Digitalisierung als Kommunikationsverschiebung: Was passiert aktuell in Organisationen?
Mit Systemtheorie Organisationen anders denken | M und M
Digitalisierung fungiert als fundamentale Verschiebung der Kommunikationsbedingungen, die weit über technische Modernisierung hinausgeht. Aus systemtheoretischer Sicht transformiert die Digitaltechnik durch die scharfe Kopplung von Prozessen – im Gegensatz zu losen, analogen Strukturen – die Art und Weise, wie Organisationen Sinn bilden und Entscheidungen treffen.
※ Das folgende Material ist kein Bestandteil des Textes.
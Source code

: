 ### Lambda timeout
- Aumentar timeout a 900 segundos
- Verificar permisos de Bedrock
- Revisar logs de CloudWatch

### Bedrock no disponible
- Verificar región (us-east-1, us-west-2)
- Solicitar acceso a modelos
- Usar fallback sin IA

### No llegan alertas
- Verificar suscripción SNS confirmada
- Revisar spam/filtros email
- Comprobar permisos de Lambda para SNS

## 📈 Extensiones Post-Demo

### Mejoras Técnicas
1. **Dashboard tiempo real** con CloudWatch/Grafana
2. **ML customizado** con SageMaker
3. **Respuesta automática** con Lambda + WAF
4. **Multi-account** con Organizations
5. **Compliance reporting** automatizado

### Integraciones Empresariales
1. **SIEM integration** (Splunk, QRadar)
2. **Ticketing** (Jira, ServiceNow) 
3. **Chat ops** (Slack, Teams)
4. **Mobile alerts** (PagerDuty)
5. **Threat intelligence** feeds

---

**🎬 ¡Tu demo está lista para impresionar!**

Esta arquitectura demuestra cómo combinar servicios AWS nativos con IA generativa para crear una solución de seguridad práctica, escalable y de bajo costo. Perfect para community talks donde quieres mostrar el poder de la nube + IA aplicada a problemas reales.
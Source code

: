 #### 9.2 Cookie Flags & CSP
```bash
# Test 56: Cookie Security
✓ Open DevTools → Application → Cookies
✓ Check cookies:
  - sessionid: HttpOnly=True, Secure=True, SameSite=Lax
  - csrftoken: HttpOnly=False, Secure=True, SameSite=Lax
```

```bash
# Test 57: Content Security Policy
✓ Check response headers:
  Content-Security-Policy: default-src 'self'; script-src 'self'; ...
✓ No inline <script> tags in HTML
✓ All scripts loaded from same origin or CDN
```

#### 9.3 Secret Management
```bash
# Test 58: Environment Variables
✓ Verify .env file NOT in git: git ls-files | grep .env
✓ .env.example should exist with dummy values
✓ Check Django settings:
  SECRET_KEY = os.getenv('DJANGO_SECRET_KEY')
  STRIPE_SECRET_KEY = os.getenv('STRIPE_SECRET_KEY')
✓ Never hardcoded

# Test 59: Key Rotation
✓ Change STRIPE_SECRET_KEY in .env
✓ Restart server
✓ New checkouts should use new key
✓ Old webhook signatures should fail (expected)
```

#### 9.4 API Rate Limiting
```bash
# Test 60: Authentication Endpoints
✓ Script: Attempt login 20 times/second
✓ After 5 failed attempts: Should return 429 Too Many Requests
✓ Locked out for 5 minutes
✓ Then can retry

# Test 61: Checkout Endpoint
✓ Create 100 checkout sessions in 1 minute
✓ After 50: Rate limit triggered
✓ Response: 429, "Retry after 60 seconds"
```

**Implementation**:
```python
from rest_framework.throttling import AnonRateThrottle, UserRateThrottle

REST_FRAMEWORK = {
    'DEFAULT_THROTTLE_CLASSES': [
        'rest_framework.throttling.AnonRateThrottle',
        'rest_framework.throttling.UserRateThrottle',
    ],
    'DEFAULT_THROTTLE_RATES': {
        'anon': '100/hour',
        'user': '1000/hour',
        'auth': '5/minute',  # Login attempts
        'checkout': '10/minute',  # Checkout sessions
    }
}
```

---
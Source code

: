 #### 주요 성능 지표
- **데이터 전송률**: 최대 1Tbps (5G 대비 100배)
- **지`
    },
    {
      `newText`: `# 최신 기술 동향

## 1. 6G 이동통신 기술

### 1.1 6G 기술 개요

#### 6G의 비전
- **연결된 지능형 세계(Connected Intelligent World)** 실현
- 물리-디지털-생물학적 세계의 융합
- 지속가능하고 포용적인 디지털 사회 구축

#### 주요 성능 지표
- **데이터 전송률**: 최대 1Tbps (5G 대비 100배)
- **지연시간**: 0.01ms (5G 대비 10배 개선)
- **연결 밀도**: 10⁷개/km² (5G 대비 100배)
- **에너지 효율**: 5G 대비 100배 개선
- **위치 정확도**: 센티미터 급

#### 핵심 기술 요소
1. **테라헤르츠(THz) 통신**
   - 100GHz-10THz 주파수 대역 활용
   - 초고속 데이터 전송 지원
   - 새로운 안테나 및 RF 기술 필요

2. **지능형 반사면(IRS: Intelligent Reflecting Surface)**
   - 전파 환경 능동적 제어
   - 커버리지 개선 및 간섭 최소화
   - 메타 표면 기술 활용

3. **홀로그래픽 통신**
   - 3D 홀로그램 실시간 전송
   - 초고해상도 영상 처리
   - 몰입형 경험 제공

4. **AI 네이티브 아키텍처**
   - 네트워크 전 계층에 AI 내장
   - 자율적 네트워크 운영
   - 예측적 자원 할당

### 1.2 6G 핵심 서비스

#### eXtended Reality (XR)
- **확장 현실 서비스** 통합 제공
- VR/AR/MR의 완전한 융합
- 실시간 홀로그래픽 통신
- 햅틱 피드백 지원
Während die Evolution der Gesellschaft von der Sprache über den Buchdruck bis zur digitalen Vernetzung neue Verbreitungsmedien hervorbrachte, erzeugt die aktuelle Ära einen Kontrollüberschuss. Dieser Trend zur Vereindeutigung und Messbarkeit reduziert notwendige Ambiguitätstoleranz und schränkt den individuellen Spielraum in Organisationen ein. Anstatt bloßer Effizienzsteigerung durch Algorithmen erfordert die moderne Arbeitswelt daher ein aktives Design von Mehrdeutigkeit, um die für Fortschritt und Resilienz essenziellen Paradoxien und Widersprüche innerhalb komplexer Systeme aufrechtzuerhalten.